Furthermore, sometimes persons with disabilities themselves prefer a segregated approach. While it is possible for hard-of-hearing students to participate in mainstream schools with the use of hearing aids, deaf persons have expressed a preference for an environment where the main mode of communication is sign language and where they are not excluded from daily conversation and engagement.
In the Arab world, a variety of education services have been established for different types of impairments, initially by the private sector (both non-profit and for profit) with gradually increasing government involvement. Despite growing appeals for the inclusion of students with disabilities, especially following the ratification of the Convention, segregation persists in most countries. Relatively little research and evaluation has been done to investigate the impact and effectiveness of the three education models in the region. The resultant lack of information about the services and their outcomes impedes both advocates and policymakers from making well informed decisions.

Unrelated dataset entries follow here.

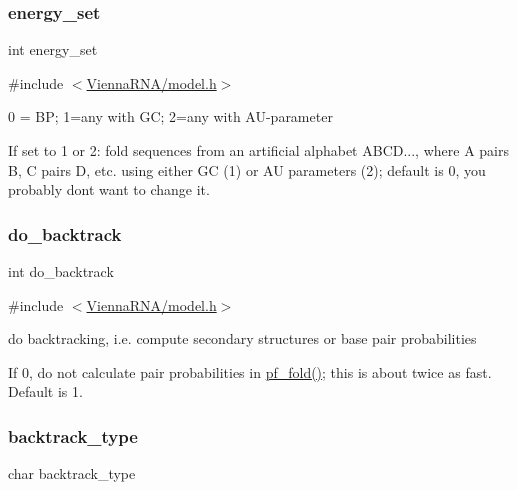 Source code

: \subsubsection{\texorpdfstring{energy\+\_\+set}{energy\_set}}
{\footnotesize\ttfamily int energy\+\_\+set}



{\ttfamily \#include $<$\hyperlink{model_8h}{Vienna\+R\+N\+A/model.\+h}$>$}



0 = BP; 1=any with GC; 2=any with A\+U-\/parameter 

If set to 1 or 2\+: fold sequences from an artificial alphabet A\+B\+CD..., where A pairs B, C pairs D, etc. using either GC (1) or AU parameters (2); default is 0, you probably don\textquotesingle{}t want to change it. \mbox{\label{group__model__details_gad512b5dd4dbec60faccfe137bb474489}} 
\subsubsection{\texorpdfstring{do\+\_\+backtrack}{do\_backtrack}}
{\footnotesize\ttfamily int do\+\_\+backtrack}



{\ttfamily \#include $<$\hyperlink{model_8h}{Vienna\+R\+N\+A/model.\+h}$>$}



do backtracking, i.\+e. compute secondary structures or base pair probabilities 

If 0, do not calculate pair probabilities in \hyperlink{group__pf__fold_gadc3db3d98742427e7001a7fd36ef28c2}{pf\+\_\+fold()}; this is about twice as fast. Default is 1. \mbox{\label{group__model__details_ga83bdb43472a259c71e69fa9f70f420c3}} 
\subsubsection{\texorpdfstring{backtrack\+\_\+type}{backtrack\_type}}
{\footnotesize\ttfamily char backtrack\+\_\+type}



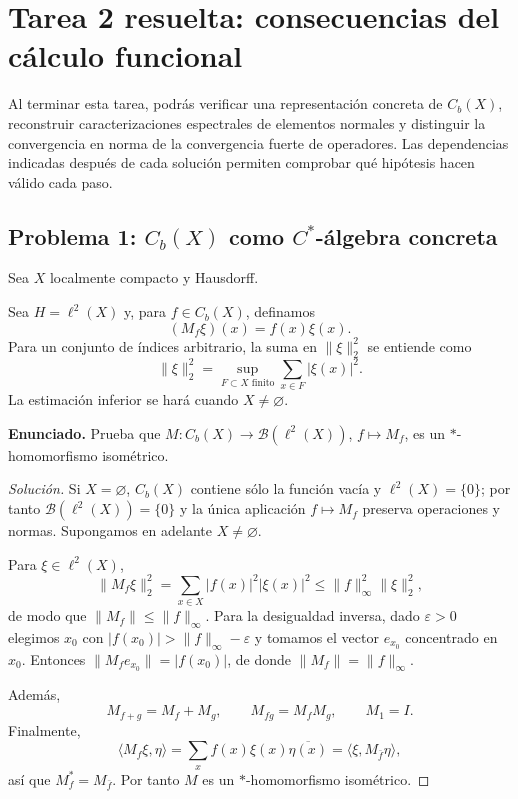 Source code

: \chapter{Tarea 2 resuelta: consecuencias del cálculo funcional}

\begin{context}
Al terminar esta tarea, podrás verificar una representación concreta de $C_b(X)$, reconstruir
caracterizaciones espectrales de elementos normales y distinguir la convergencia en norma de la
convergencia fuerte de operadores. Las dependencias indicadas después de cada solución permiten
comprobar qué hipótesis hacen válido cada paso.
\end{context}

\section{Problema 1: $C_b(X)$ como $C^*$-álgebra concreta}

Sea $X$ localmente compacto y Hausdorff.


Sea $H=\ell^2(X)$ y, para $f\in C_b(X)$, definamos
\[
 (M_f\xi)(x)=f(x)\xi(x).
\]
Para un conjunto de índices arbitrario, la suma en $\|\xi\|_2^2$ se entiende como
\[
 \|\xi\|_2^2=\sup_{F\subset X\text{ finito}}\sum_{x\in F}|\xi(x)|^2.
\]
La estimación inferior se hará cuando $X\ne\varnothing$.

\noindent\textbf{Enunciado.} Prueba que $M:C_b(X)\to\mathcal B(\ell^2(X))$, $f\mapsto M_f$, es un $*$-homomorfismo isométrico.

\begin{proof}[Solución]
Si $X=\varnothing$, $C_b(X)$ contiene sólo la función vacía y $\ell^2(X)=\{0\}$; por tanto
$\mathcal B(\ell^2(X))=\{0\}$ y la única aplicación $f\mapsto M_f$ preserva operaciones y
normas. Supongamos en adelante $X\ne\varnothing$.

Para $\xi\in\ell^2(X)$,
\[
\|M_f\xi\|_2^2
=\sum_{x\in X}|f(x)|^2|\xi(x)|^2
\le\|f\|_\infty^2\|\xi\|_2^2,
\]
de modo que $\|M_f\|\le\|f\|_\infty$. Para la desigualdad inversa, dado
$\varepsilon>0$ elegimos $x_0$ con $|f(x_0)|>\|f\|_\infty-\varepsilon$ y tomamos el vector
$e_{x_0}$ concentrado en $x_0$. Entonces
$\|M_fe_{x_0}\|=|f(x_0)|$, de donde $\|M_f\|=\|f\|_\infty$.

Además,
\[
M_{f+g}=M_f+M_g,
\qquad M_{fg}=M_fM_g,
\qquad M_1=I.
\]
Finalmente,
\[
\langle M_f\xi,\eta\rangle
=\sum_x f(x)\xi(x)\overline{\eta(x)}
=\langle \xi,M_{\bar f}\eta\rangle,
\]
así que $M_f^*=M_{\bar f}$. Por tanto $M$ es un $*$-homomorfismo isométrico.
\end{proof}

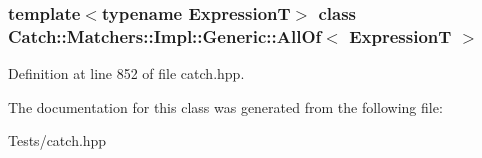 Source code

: \subsubsection*{template$<$typename ExpressionT$>$\newline
class Catch\+::\+Matchers\+::\+Impl\+::\+Generic\+::\+All\+Of$<$ Expression\+T $>$}



Definition at line 852 of file catch.\+hpp.



The documentation for this class was generated from the following file\+:\begin{DoxyCompactItemize}
\item 
Tests/catch.\+hpp\end{DoxyCompactItemize}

Although the age-disability nexus in part explains the fact that persons with disabilities’ rates of literacy and educational attainment are low and suggests that these rates could be expected to progressively rise, this does not mean that the current situation for older persons is acceptable. Older persons, with or without disabilities, have the same right to participation, information and independence as everybody else. Being able to read and write is not less important to them than to others. It is therefore important that educational opportunities are expanded and improved for adults as well as for youth.